WHAT TO PRODUCE:
Within the records below, filter for lines carrying the word "Prädikat" and copy them.

RECORDS TO USE:
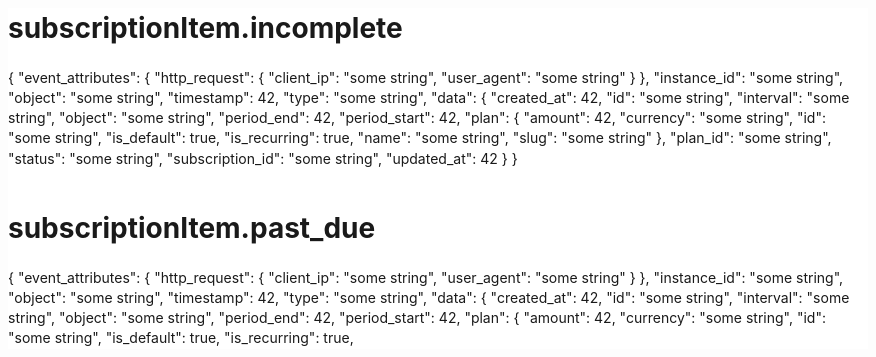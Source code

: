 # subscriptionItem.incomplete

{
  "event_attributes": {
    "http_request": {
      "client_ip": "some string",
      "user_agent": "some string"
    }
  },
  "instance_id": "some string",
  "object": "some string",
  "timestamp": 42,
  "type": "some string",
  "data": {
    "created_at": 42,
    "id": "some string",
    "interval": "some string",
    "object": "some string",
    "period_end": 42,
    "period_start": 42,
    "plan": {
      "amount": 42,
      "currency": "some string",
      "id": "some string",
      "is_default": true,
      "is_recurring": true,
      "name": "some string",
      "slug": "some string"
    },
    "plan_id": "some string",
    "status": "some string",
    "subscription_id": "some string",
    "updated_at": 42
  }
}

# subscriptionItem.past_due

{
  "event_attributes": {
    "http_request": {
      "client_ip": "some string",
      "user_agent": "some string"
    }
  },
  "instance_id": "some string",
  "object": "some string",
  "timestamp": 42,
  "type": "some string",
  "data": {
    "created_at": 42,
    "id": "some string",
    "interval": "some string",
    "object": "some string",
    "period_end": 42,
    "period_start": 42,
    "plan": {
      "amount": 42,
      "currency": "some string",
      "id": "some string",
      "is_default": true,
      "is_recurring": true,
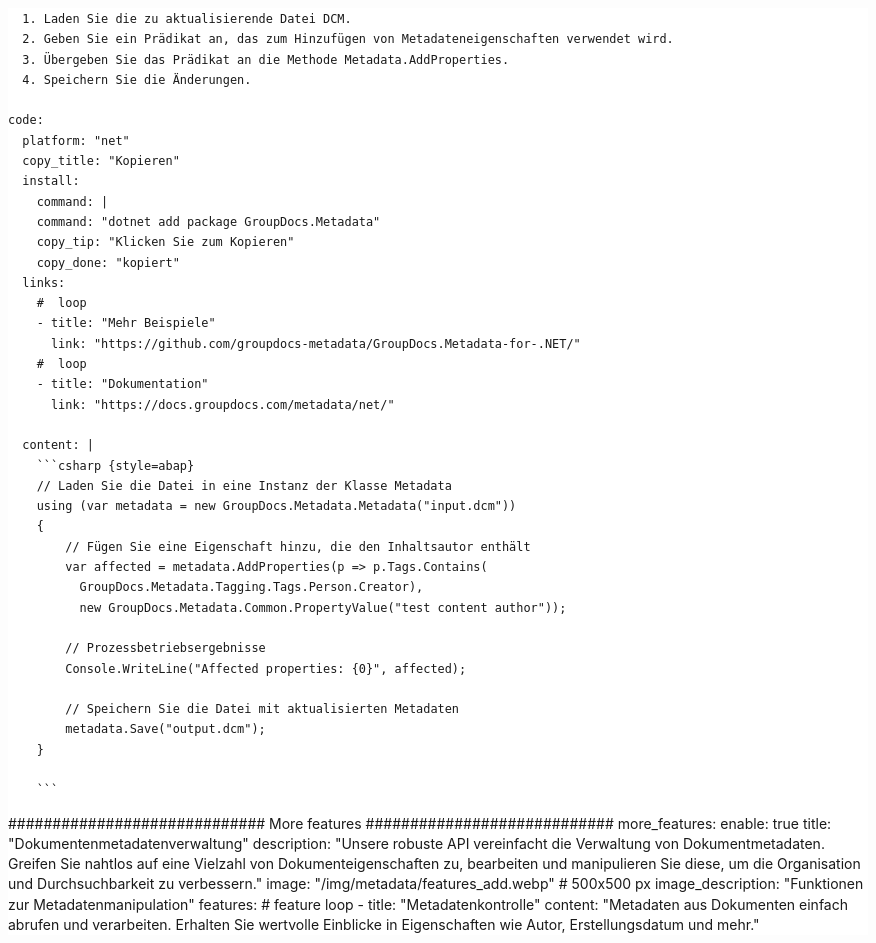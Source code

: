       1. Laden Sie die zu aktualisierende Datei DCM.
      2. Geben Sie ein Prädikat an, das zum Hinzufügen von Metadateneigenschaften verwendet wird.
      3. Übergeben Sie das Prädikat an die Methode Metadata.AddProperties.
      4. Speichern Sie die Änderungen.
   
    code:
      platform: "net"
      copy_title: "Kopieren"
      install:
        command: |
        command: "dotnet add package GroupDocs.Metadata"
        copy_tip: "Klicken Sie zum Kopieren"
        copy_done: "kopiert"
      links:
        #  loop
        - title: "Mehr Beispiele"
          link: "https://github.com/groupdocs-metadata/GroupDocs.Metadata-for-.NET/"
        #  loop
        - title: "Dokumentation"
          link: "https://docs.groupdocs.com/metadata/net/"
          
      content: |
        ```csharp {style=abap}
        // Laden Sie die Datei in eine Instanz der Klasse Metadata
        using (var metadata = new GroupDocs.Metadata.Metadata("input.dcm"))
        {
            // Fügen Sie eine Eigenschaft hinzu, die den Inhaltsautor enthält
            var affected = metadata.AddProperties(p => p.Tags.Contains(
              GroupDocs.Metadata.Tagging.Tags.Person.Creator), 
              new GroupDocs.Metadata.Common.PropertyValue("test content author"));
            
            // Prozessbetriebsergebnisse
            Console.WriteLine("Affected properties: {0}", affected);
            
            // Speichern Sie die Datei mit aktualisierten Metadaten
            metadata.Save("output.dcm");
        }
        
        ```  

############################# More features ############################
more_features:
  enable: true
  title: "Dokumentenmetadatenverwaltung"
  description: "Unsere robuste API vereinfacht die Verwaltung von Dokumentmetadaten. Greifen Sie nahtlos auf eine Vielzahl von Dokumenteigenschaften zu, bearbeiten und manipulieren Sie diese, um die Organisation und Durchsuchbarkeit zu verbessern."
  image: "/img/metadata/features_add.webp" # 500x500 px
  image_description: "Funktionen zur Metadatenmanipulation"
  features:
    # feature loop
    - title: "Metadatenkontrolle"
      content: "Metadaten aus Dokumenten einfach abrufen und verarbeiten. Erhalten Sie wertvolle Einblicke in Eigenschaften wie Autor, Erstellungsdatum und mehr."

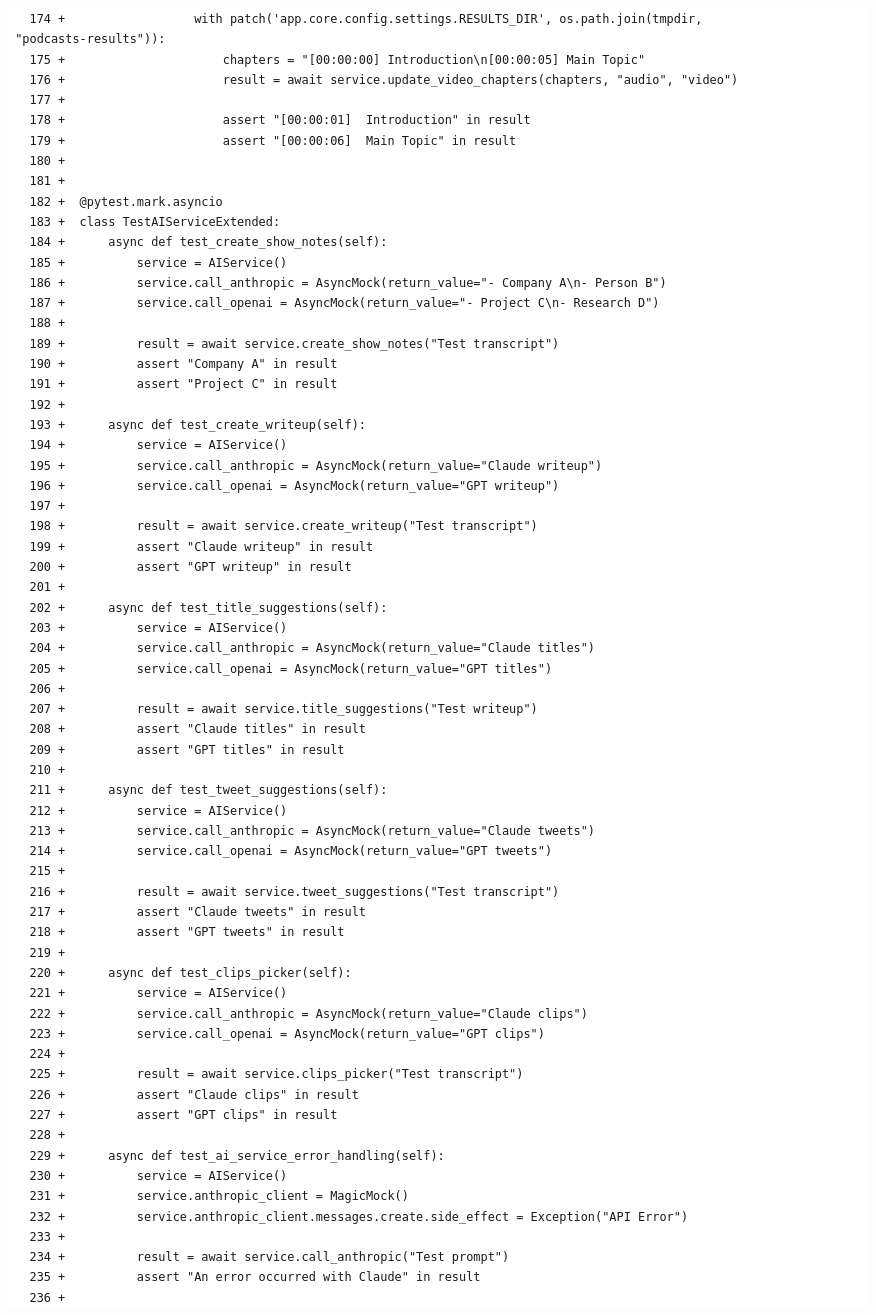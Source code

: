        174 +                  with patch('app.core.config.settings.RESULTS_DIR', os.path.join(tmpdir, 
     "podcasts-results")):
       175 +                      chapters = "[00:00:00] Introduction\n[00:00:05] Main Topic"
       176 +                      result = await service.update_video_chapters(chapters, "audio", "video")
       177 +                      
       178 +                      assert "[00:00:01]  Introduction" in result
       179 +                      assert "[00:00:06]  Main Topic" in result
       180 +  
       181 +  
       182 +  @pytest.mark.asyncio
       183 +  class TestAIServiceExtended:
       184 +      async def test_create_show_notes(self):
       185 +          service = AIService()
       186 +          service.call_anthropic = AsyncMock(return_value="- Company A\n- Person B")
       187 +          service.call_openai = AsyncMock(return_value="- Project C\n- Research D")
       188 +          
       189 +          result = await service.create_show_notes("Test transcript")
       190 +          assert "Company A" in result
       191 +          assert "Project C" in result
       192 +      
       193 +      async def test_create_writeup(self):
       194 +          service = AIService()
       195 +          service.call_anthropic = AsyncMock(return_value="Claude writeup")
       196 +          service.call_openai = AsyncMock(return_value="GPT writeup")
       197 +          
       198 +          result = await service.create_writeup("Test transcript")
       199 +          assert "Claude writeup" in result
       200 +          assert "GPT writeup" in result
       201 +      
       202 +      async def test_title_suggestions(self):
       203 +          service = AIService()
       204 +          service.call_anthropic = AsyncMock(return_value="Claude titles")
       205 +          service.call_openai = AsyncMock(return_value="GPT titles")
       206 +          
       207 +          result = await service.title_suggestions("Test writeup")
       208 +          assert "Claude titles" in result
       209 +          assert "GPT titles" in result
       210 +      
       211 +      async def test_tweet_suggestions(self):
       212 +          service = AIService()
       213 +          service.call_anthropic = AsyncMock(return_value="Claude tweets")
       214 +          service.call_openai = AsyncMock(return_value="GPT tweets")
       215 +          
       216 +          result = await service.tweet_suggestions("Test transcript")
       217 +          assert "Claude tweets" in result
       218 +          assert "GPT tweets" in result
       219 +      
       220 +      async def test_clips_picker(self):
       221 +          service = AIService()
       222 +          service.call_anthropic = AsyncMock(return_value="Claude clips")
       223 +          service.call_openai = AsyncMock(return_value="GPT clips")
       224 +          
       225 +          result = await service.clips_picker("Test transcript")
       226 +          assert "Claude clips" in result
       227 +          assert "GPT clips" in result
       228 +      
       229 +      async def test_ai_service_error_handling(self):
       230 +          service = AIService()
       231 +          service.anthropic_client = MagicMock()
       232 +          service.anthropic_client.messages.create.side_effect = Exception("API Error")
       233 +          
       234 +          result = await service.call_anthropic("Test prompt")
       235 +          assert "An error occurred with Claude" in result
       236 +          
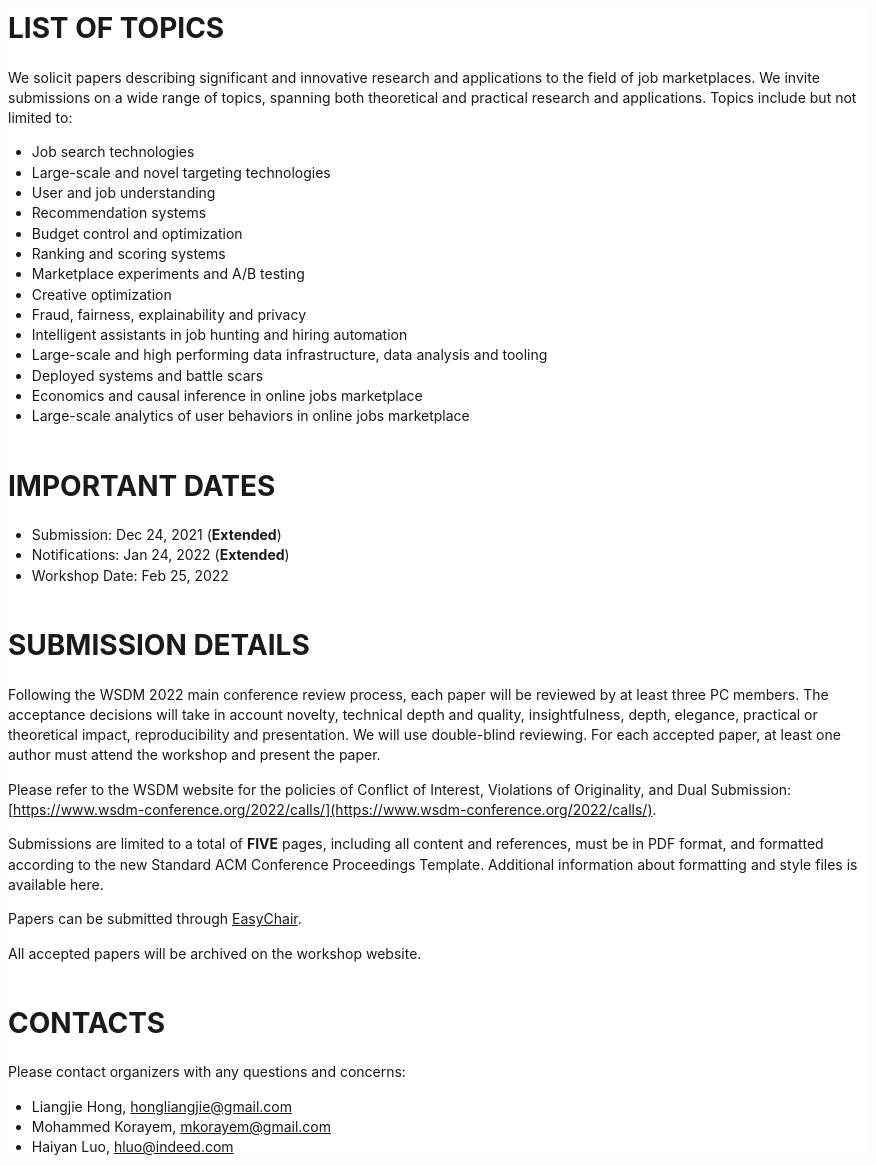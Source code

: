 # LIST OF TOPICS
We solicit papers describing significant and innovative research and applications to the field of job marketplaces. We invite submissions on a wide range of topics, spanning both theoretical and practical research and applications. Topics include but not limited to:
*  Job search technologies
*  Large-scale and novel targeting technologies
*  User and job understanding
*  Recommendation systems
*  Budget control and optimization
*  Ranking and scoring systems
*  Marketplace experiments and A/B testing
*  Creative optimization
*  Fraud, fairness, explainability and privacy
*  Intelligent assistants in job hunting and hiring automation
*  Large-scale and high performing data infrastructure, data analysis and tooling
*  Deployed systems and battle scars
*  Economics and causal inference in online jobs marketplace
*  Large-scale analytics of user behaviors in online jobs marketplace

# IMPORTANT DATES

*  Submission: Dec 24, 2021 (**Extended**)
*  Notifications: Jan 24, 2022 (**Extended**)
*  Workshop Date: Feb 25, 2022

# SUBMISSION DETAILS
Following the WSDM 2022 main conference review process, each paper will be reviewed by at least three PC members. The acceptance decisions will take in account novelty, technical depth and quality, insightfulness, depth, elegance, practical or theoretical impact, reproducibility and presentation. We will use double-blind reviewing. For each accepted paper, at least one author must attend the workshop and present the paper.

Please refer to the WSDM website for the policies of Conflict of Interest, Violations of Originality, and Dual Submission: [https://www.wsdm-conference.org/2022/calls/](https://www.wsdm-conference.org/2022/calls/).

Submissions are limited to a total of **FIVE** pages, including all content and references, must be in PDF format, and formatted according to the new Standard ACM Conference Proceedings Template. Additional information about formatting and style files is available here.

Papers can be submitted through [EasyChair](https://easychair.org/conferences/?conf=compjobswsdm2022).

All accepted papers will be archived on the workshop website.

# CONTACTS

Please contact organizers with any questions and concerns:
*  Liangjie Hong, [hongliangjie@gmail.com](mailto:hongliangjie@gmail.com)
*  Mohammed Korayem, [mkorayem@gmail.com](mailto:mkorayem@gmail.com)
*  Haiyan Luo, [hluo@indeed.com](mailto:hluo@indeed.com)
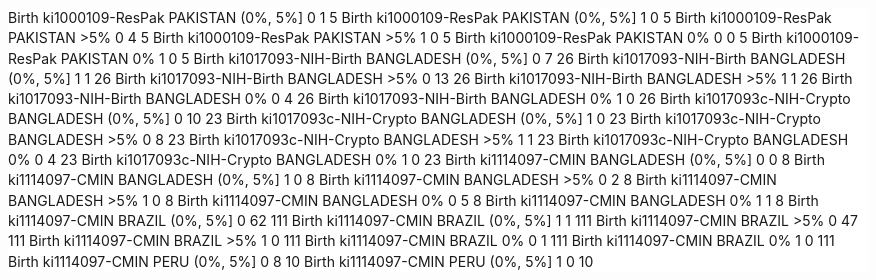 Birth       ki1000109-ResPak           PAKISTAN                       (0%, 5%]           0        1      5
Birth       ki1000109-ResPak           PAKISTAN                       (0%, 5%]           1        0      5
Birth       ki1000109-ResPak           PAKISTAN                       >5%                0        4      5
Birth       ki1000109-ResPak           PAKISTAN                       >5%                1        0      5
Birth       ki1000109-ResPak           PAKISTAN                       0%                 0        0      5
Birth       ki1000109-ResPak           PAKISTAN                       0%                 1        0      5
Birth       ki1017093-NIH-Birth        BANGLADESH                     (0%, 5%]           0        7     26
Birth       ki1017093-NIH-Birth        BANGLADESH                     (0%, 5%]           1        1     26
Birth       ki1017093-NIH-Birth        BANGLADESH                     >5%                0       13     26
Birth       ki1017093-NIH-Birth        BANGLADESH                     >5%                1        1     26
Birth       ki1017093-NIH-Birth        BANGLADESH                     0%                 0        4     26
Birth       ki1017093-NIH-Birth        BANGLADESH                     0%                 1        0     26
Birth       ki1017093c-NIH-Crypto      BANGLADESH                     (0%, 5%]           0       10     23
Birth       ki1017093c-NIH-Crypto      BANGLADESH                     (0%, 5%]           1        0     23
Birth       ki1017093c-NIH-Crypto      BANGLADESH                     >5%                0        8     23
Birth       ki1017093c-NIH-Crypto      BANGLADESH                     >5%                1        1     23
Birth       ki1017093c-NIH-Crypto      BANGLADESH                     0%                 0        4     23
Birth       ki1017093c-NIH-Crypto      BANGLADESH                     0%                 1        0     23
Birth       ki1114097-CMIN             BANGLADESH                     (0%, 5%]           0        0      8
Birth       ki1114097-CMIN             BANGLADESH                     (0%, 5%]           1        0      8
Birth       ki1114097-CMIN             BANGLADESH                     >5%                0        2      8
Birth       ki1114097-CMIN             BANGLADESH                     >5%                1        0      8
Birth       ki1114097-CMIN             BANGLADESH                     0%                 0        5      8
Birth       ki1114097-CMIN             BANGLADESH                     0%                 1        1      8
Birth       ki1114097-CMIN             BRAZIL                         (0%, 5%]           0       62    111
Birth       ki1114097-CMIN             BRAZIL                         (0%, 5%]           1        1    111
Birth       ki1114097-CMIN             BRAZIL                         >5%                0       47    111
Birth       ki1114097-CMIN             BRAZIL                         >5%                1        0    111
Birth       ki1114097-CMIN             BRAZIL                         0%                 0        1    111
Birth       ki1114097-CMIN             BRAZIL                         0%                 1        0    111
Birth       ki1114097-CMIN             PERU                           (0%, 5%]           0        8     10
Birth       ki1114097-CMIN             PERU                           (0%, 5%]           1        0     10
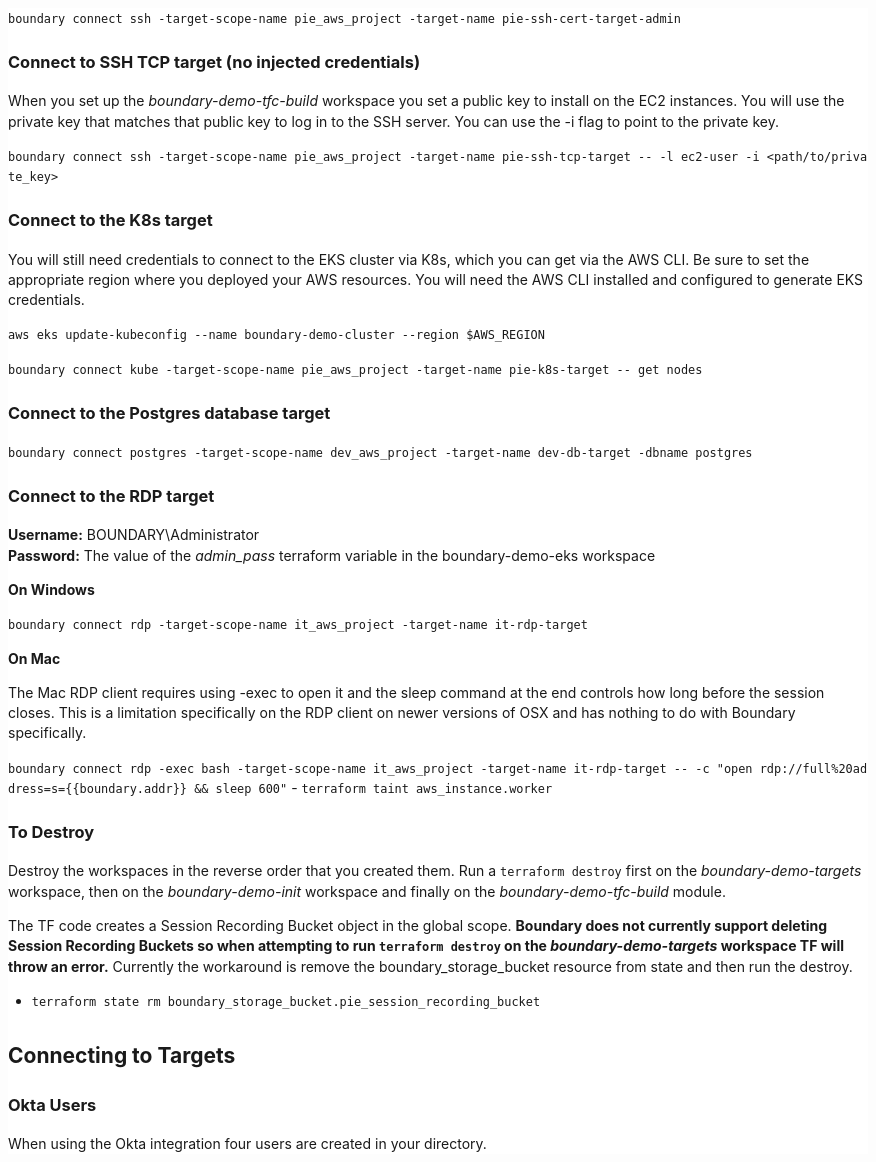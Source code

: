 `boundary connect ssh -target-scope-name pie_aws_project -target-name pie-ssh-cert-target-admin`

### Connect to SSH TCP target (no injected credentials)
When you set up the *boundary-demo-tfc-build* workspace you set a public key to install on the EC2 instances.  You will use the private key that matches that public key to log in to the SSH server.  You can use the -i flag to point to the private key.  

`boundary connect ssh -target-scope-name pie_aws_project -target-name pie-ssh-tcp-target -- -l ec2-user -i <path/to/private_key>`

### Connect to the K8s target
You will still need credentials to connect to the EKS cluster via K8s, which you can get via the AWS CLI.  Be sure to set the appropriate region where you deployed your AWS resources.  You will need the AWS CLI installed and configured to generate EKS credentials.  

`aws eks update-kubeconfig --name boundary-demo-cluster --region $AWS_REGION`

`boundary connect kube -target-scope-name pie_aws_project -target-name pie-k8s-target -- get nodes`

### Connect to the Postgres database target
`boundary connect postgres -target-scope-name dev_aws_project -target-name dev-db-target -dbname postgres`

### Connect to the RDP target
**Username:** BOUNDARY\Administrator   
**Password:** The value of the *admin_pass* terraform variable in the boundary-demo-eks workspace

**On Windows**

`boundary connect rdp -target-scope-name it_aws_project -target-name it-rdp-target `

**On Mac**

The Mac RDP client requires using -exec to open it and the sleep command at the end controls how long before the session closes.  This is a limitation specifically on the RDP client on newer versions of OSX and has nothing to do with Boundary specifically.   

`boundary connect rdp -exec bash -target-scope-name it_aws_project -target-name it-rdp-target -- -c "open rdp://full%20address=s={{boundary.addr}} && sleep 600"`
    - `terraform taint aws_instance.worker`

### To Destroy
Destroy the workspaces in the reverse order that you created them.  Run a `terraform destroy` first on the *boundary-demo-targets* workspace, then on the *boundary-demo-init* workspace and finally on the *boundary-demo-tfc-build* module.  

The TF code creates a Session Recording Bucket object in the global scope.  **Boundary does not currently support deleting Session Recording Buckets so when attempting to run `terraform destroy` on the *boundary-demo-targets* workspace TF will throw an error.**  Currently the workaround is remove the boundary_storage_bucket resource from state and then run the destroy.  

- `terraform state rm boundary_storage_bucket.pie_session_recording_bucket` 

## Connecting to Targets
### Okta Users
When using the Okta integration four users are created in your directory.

YOUR RESPONSE:
      2. Geben Sie ein Prädikat an, das zum Hinzufügen von Metadateneigenschaften verwendet wird.
      3. Übergeben Sie das Prädikat an die Methode Metadata.AddProperties.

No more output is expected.